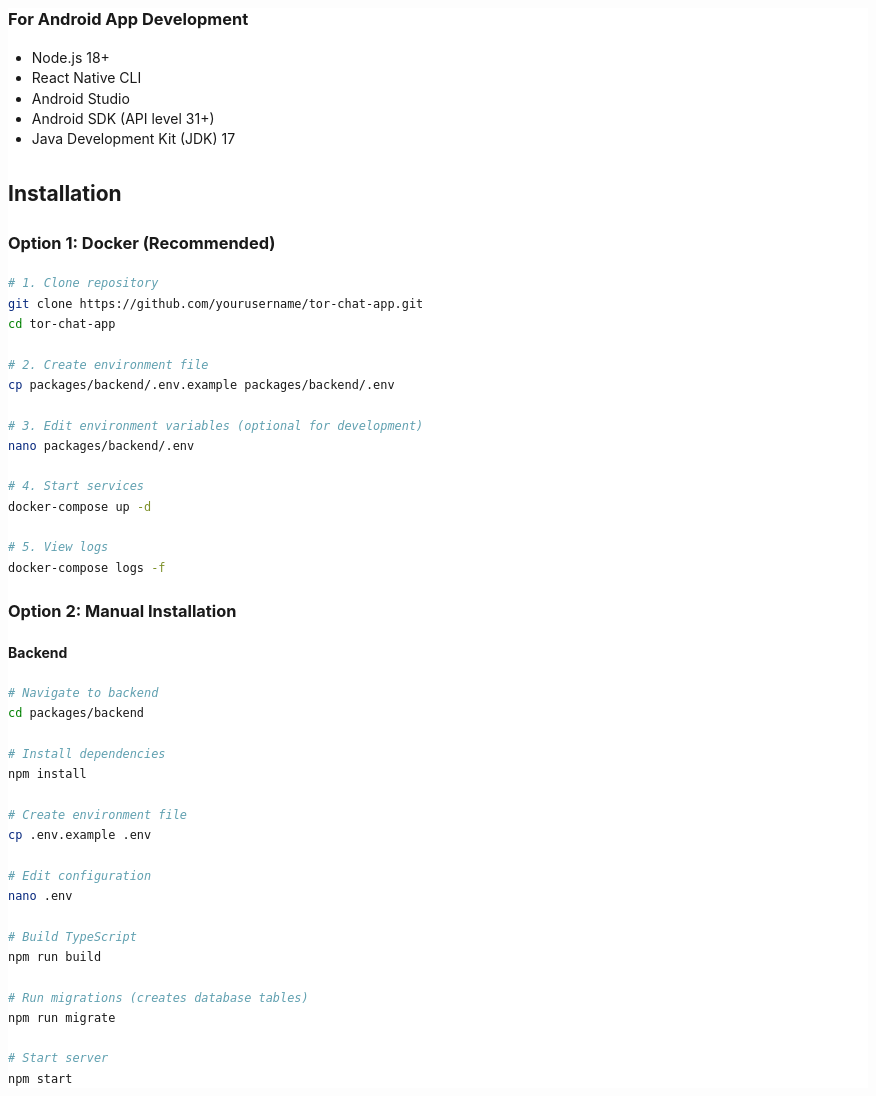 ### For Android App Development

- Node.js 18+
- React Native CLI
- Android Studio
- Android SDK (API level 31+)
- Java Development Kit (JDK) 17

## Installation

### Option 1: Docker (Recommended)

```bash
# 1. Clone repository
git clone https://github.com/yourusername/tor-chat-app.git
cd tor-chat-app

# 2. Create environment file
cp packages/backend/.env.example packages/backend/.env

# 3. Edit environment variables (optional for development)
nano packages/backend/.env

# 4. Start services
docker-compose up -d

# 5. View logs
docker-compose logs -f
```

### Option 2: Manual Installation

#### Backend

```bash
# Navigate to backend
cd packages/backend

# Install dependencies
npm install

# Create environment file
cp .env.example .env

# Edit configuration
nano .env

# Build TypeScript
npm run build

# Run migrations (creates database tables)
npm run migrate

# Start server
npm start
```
* * *
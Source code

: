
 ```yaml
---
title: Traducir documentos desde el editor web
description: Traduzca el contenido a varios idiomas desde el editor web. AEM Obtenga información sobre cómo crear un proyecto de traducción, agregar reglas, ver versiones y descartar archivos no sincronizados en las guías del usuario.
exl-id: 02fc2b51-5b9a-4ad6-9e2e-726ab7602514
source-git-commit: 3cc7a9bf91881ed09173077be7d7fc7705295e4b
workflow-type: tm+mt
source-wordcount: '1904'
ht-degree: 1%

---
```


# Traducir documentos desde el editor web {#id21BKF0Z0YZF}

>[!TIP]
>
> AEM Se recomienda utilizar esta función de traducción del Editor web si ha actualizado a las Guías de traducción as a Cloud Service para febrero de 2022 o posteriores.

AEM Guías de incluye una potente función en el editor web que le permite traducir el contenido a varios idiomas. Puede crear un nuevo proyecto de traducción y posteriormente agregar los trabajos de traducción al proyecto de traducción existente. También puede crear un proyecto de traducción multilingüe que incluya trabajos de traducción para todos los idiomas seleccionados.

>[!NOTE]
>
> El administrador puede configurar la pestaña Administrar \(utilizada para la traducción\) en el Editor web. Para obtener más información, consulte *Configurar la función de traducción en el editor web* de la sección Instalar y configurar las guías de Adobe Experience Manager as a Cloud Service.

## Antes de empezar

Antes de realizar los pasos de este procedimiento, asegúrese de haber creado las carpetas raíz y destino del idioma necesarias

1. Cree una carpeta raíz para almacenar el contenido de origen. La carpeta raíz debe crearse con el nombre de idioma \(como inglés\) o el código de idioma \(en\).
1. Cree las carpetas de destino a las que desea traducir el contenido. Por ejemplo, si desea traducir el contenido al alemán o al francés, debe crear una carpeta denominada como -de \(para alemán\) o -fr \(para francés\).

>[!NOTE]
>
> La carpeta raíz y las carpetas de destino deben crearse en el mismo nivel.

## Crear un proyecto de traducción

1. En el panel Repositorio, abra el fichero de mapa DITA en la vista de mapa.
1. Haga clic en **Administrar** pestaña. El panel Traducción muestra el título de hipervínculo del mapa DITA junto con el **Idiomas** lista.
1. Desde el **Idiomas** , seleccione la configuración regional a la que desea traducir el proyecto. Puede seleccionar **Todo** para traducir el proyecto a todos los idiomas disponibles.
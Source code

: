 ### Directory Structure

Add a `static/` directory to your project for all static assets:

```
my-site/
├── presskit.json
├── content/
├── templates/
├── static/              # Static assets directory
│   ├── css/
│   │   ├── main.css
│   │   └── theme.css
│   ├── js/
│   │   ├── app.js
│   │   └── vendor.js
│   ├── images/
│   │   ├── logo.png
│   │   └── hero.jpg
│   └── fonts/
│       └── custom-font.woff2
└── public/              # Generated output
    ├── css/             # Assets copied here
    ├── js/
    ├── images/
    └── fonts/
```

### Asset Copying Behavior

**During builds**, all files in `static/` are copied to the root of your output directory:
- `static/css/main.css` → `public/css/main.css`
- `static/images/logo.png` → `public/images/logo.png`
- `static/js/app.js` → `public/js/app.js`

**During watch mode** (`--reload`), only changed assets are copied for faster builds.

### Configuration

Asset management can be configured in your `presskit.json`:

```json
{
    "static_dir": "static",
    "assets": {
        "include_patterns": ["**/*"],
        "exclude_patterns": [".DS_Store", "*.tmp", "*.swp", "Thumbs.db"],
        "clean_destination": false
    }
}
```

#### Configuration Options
...
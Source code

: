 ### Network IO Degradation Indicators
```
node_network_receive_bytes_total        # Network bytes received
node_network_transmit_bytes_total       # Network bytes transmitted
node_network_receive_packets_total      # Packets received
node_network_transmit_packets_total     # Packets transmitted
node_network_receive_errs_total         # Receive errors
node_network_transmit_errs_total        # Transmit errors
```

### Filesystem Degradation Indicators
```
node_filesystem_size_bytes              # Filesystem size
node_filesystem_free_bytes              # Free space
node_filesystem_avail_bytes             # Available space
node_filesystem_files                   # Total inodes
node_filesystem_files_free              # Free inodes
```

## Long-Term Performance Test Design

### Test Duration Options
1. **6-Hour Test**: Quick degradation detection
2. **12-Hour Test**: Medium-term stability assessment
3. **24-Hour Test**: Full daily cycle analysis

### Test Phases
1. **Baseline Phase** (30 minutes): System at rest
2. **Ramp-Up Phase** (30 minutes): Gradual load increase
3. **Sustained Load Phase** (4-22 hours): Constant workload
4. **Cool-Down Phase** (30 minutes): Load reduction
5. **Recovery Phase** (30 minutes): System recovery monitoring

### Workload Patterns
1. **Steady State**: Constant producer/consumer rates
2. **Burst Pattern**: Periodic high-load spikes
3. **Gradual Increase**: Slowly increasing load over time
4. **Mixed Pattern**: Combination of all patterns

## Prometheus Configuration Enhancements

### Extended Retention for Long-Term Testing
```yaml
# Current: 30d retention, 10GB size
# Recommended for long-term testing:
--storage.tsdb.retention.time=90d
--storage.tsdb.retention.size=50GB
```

## Instructions to follow
Search the entries for the string "documentos". Copy every line that has it.

## Written reply
title: Traducir documentos desde el editor web
# Traducir documentos desde el editor web {#id21BKF0Z0YZF}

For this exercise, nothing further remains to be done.